• About this exercise
From the first line to the last, write out the listing exactly.

• Data for this exercise

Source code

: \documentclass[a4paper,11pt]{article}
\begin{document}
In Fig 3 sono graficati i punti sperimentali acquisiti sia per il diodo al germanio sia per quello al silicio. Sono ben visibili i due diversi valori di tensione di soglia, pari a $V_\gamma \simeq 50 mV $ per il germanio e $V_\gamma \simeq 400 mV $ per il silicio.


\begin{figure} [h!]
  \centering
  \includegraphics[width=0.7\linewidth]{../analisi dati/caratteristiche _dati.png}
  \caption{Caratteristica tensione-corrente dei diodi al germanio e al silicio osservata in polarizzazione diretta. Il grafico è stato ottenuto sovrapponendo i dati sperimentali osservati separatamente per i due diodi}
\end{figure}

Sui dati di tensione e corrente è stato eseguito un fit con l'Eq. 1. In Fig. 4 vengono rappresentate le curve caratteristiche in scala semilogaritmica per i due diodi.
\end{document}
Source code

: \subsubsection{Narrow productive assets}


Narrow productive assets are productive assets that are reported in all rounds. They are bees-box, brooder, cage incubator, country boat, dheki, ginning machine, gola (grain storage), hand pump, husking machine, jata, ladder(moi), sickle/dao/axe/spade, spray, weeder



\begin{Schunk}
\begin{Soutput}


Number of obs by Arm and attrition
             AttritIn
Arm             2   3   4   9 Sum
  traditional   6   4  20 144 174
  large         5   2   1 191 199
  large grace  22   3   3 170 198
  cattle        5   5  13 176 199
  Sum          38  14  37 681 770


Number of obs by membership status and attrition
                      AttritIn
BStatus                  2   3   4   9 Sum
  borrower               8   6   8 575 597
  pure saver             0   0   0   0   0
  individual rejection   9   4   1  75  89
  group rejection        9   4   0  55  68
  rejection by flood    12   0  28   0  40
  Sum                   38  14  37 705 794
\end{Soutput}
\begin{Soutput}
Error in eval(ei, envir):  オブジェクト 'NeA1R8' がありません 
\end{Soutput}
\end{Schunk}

• Output of the task
Source code

: \documentclass[a4paper,11pt]{article}
\begin{document}
In Fig 3 sono graficati i punti sperimentali acquisiti sia per il diodo al germanio sia per quello al silicio. Sono ben visibili i due diversi valori di tensione di soglia, pari a $V_\gamma \simeq 50 mV $ per il germanio e $V_\gamma \simeq 400 mV $ per il silicio.


\begin{figure} [h!]
  \centering
  \includegraphics[width=0.7\linewidth]{../analisi dati/caratteristiche _dati.png}
  \caption{Caratteristica tensione-corrente dei diodi al germanio e al silicio osservata in polarizzazione diretta. Il grafico è stato ottenuto sovrapponendo i dati sperimentali osservati separatamente per i due diodi}
\end{figure}

Sui dati di tensione e corrente è stato eseguito un fit con l'Eq. 1. In Fig. 4 vengono rappresentate le curve caratteristiche in scala semilogaritmica per i due diodi.
\end{document}
Source code

: \subsubsection{Narrow productive assets}


Narrow productive assets are productive assets that are reported in all rounds. They are bees-box, brooder, cage incubator, country boat, dheki, ginning machine, gola (grain storage), hand pump, husking machine, jata, ladder(moi), sickle/dao/axe/spade, spray, weeder



\begin{Schunk}
\begin{Soutput}


Number of obs by Arm and attrition
             AttritIn
Arm             2   3   4   9 Sum
  traditional   6   4  20 144 174
  large         5   2   1 191 199
  large grace  22   3   3 170 198
  cattle        5   5  13 176 199
  Sum          38  14  37 681 770


Number of obs by membership status and attrition
                      AttritIn
BStatus                  2   3   4   9 Sum
  borrower               8   6   8 575 597
  pure saver             0   0   0   0   0
  individual rejection   9   4   1  75  89
  group rejection        9   4   0  55  68
  rejection by flood    12   0  28   0  40
  Sum                   38  14  37 705 794
\end{Soutput}
\begin{Soutput}
Error in eval(ei, envir):  オブジェクト 'NeA1R8' がありません 
\end{Soutput}
\end{Schunk}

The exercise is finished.